* [Exercise aim]
Nothing in the entries may differ when you return them.

* [Records supplied]
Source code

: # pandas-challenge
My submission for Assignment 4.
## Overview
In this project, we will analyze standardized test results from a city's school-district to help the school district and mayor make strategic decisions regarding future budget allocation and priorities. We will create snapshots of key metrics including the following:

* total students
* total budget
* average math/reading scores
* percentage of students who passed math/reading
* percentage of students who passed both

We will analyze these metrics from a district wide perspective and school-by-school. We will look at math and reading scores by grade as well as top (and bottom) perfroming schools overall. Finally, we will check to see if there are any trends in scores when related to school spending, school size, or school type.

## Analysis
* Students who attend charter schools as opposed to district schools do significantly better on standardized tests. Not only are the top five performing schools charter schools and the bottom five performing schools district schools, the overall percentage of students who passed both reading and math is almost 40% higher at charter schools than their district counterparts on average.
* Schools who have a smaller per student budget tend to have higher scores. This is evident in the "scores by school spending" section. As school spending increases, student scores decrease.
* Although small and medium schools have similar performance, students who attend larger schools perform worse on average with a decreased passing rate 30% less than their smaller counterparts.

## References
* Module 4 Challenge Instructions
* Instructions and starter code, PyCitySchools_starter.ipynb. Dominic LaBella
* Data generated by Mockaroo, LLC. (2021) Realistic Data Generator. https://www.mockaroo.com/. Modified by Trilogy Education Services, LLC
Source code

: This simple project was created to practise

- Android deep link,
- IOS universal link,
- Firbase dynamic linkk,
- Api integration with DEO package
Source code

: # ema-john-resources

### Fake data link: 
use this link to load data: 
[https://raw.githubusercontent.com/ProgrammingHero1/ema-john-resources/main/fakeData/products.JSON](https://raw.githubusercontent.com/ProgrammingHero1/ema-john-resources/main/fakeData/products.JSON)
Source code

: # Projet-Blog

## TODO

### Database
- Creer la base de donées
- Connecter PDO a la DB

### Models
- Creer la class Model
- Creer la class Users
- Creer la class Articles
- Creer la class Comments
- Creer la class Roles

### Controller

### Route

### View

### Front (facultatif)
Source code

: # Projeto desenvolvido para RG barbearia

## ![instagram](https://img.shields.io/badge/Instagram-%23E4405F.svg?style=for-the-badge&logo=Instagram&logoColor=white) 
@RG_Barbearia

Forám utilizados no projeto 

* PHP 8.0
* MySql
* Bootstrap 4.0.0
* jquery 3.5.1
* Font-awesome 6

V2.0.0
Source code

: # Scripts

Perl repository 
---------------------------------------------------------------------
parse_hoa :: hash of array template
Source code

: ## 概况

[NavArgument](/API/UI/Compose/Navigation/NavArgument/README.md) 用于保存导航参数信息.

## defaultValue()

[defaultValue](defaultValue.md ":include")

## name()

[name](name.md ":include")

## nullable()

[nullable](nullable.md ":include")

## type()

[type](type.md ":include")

* [Task solution]
Source code

: # pandas-challenge
My submission for Assignment 4.
## Overview
In this project, we will analyze standardized test results from a city's school-district to help the school district and mayor make strategic decisions regarding future budget allocation and priorities. We will create snapshots of key metrics including the following:

* total students
* total budget
* average math/reading scores
* percentage of students who passed math/reading
* percentage of students who passed both

We will analyze these metrics from a district wide perspective and school-by-school. We will look at math and reading scores by grade as well as top (and bottom) perfroming schools overall. Finally, we will check to see if there are any trends in scores when related to school spending, school size, or school type.

## Analysis
* Students who attend charter schools as opposed to district schools do significantly better on standardized tests. Not only are the top five performing schools charter schools and the bottom five performing schools district schools, the overall percentage of students who passed both reading and math is almost 40% higher at charter schools than their district counterparts on average.
* Schools who have a smaller per student budget tend to have higher scores. This is evident in the "scores by school spending" section. As school spending increases, student scores decrease.
* Although small and medium schools have similar performance, students who attend larger schools perform worse on average with a decreased passing rate 30% less than their smaller counterparts.

## References
* Module 4 Challenge Instructions
* Instructions and starter code, PyCitySchools_starter.ipynb. Dominic LaBella
* Data generated by Mockaroo, LLC. (2021) Realistic Data Generator. https://www.mockaroo.com/. Modified by Trilogy Education Services, LLC
Source code

: This simple project was created to practise

- Android deep link,
- IOS universal link,
- Firbase dynamic linkk,
- Api integration with DEO package
Source code

: # ema-john-resources

### Fake data link: 
use this link to load data: 
[https://raw.githubusercontent.com/ProgrammingHero1/ema-john-resources/main/fakeData/products.JSON](https://raw.githubusercontent.com/ProgrammingHero1/ema-john-resources/main/fakeData/products.JSON)
Source code

: # Projet-Blog

## TODO

### Database
- Creer la base de donées
- Connecter PDO a la DB

### Models
- Creer la class Model
- Creer la class Users
- Creer la class Articles
- Creer la class Comments
- Creer la class Roles

### Controller

### Route

### View

### Front (facultatif)
Source code

: # Projeto desenvolvido para RG barbearia

## ![instagram](https://img.shields.io/badge/Instagram-%23E4405F.svg?style=for-the-badge&logo=Instagram&logoColor=white) 
@RG_Barbearia

Forám utilizados no projeto 

* PHP 8.0
* MySql
* Bootstrap 4.0.0
* jquery 3.5.1
* Font-awesome 6

V2.0.0
Source code

: # Scripts

Perl repository 
---------------------------------------------------------------------
parse_hoa :: hash of array template
Source code

: ## 概况

[NavArgument](/API/UI/Compose/Navigation/NavArgument/README.md) 用于保存导航参数信息.

## defaultValue()

[defaultValue](defaultValue.md ":include")

## name()

[name](name.md ":include")

## nullable()

[nullable](nullable.md ":include")

## type()

[type](type.md ":include")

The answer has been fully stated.